Le massacre de Moura comme on l'appelle, a été perpétré selon de nombreux articles relayés notamment par la presse française, du 27 au 31 mars 2022. Il aurait été commis par les forces armées maliennes et le groupe russe Wagner. 200 à 600 civils et djihadistes auraient trouvé la mort au cours de ce massacre intervenu dans la guerre au Mali. Depuis, des voix s'élèvent pour qu'une enquête soit faite par l'ONU à Moura, pour déterminer les responsables. Dans un contexte de tension internationale alimentée par la guerre en Ukraine et le départ de l'armée française du Mali exigé par les autorités maliennes, on peut se demander si ce n'est que le sort des habitants de Moura, qui motive ce qui est déjà considéré au Mali, comme un harcèlement de la part de la France.

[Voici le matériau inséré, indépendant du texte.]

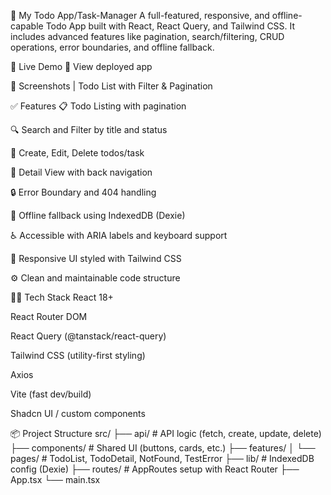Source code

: 📝 My Todo App/Task-Manager
A full-featured, responsive, and offline-capable Todo App built with React, React Query, and Tailwind CSS. It includes advanced features like pagination, search/filtering, CRUD operations, error boundaries, and offline fallback.

🚀 Live Demo
🔗 View deployed app

📸 Screenshots
| Todo List with Filter & Pagination

✅ Features
📋 Todo Listing with pagination

🔍 Search and Filter by title and status

🔄 Create, Edit, Delete todos/task

🔗 Detail View with back navigation

🔒 Error Boundary and 404 handling

📶 Offline fallback using IndexedDB (Dexie)

♿ Accessible with ARIA labels and keyboard support

📱 Responsive UI styled with Tailwind CSS

⚙️ Clean and maintainable code structure

🧑‍💻 Tech Stack
React 18+

React Router DOM

React Query (@tanstack/react-query)

Tailwind CSS (utility-first styling)

Axios

Vite (fast dev/build)

Shadcn UI / custom components

📦 Project Structure
src/
├── api/ # API logic (fetch, create, update, delete)
├── components/ # Shared UI (buttons, cards, etc.)
├── features/
│ └── pages/ # TodoList, TodoDetail, NotFound, TestError
├── lib/ # IndexedDB config (Dexie)
├── routes/ # AppRoutes setup with React Router
├── App.tsx
└── main.tsx
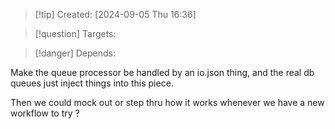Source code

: 
>[!tip] Created: [2024-09-05 Thu 16:36]

>[!question] Targets: 

>[!danger] Depends: 

Make the queue processor be handled by an io.json thing, and the real db queues just inject things into this piece.

Then we could mock out or step thru how it works whenever we have a new workflow to try ?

Fin mars 2022, plus précisément du 23 au 31 mars, le commandement militaire malien décide de mener une opération d'envergure à Moura, ville située dans le centre du pays. Depuis quelques temps déjà, les autorités maliennes ont pour ambition de marquer les esprits au centre du Mali où les djihadistes se sont établis. Le 1er avril , à l'issue des combats qui s'en sont suivis, dans un communiqué, l'armée malienne déclare avoir tué 203 terroristes. "En dehors de 203 terroristes tués, 51 autres ont été capturés. Les forces maliennes ont procédé aux nettoyage systématique de toute la zone. Après avoir pris le contrôle de Moura, elles ont procédé à un tri et identifié des terroristes dissimulés dans la population, a précisé un nouveau communiqué.

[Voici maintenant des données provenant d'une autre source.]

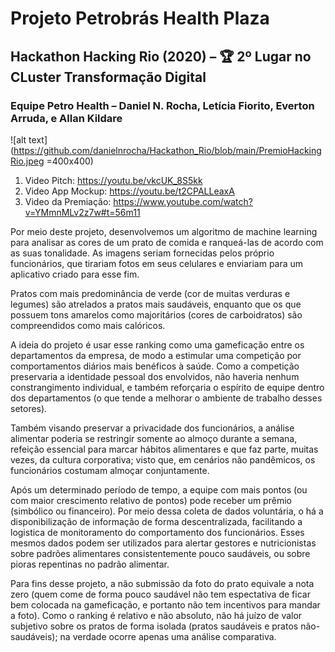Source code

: # Projeto Petrobrás Health Plaza
## Hackathon Hacking Rio (2020) – 🏆 2º Lugar no CLuster Transformação Digital
### Equipe Petro Health – Daniel N. Rocha, Letícia Fiorito, Everton Arruda, e Allan Kildare

![alt text](https://github.com/danielnrocha/Hackathon_Rio/blob/main/PremioHackingRio.jpeg =400x400)

1. Video Pitch: https://youtu.be/vkcUK_8S5kk
2. Video App Mockup: https://youtu.be/t2CPALLeaxA
3. Video da Premiação: https://www.youtube.com/watch?v=YMmnMLv2z7w#t=56m11

Por meio deste projeto, desenvolvemos um algoritmo de machine learning para analisar as cores de um prato de comida e ranqueá-las de acordo com as suas tonalidade. As imagens seriam fornecidas pelos próprio funcionários, que tirariam fotos em seus celulares e enviariam para um aplicativo criado para esse fim. 

Pratos com mais predominância de verde (cor de muitas verduras e legumes) são atrelados a pratos mais saudáveis, enquanto que os que possuem tons amarelos como majoritários (cores de carboidratos) são compreendidos como mais calóricos. 

A ideia do projeto é usar esse ranking como uma gameficação entre os departamentos da empresa, de modo a estimular uma competição por comportamentos diários mais benéficos à saúde. Como a competição preservaria a identidade pessoal dos envolvidos, não haveria nenhum constrangimento individual, e também reforçaria o espírito de equipe dentro dos departamentos (o que tende a melhorar o ambiente de trabalho desses setores). 

Também visando preservar a privacidade dos funcionários, a análise alimentar poderia se restringir somente ao almoço durante a semana, refeição essencial para marcar hábitos alimentares e que faz parte, muitas vezes, da cultura corporativa; visto que, em cenários não pandêmicos, os funcionários costumam almoçar conjuntamente. 

Após um determinado período de tempo, a equipe com mais pontos (ou com maior crescimento relativo de pontos) pode receber um prêmio (simbólico ou financeiro). Por meio dessa coleta de dados voluntária, o há a disponibilização de informação de forma descentralizada, facilitando a logistica de monitoramento do comportamento dos funcionários. Esses mesmos dados podem ser utilizados para alertar gestores e nutricionistas sobre padrões alimentares consistentemente pouco saudáveis, ou sobre pioras repentinas no padrão alimentar. 

Para fins desse projeto, a não submissão da foto do prato equivale a nota zero (quem come de forma pouco saudável não tem espectativa de ficar bem colocada na gameficação, e portanto não tem incentivos para mandar a foto). Como o ranking é relativo e não absoluto, não há juízo de valor subjetivo sobre os pratos de forma isolada (pratos saudáveis e pratos não-saudáveis); na verdade ocorre apenas uma análise comparativa.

Quelques temps après, l'ONG Human Right Watch accuse l'armée malienne d'avoir tué 300 civils, épaulée dans cette tâche par de présumés mercenaires de la société russe Wagner. l'ONG se base sur des témoignages recueillis auprès des populations de Moura. France24 et RFI, auraient recuilli des témoignages qui tous font état d’un blocus de cinq jours pendant lequels a régné une campagne de terreur. Selon ces témoignages, l’opération a commencé le dimanche 27 mars, en milieu de matinée, alors que se déroulait un marché de bétails. "Deux hélicoptères ont atterri dans le champ et la cour de ma maison à l’extérieur du village, a relaté un habitant de Moura à Libération. Des blancs en sont sortis, ont pris place sur mon toit et ont ouvert le feu sur des hommes qui couraient." Des militaires sont arrivés en renfort, "il y a eu des affrontements dans les rues du village, les locaux sont rentrés dans leurs maisons et les forces armées maliennes sont allées les chercher chez eux pendant plusieurs jours", résume Wassim Nasr, sur France 24. Quelq'un qui se présente comme un témoin direct, a raconté à l’AFP avoir vu surgir quatre hélicoptères avec "plus d’une centaine de militaires noirs et blancs". "Il y a eu rapidement des exécutions", a-t-il dit. Un combattant blanc passait en revue des hommes arrêtés et faisait sonner un appareil devant certains : "Dès que l’appareil faisait bip devant quelqu’un, on le tuait. Je n’ai jamais vu autant de morts. Il y en a eu plus de 350", a-t-il déclaré.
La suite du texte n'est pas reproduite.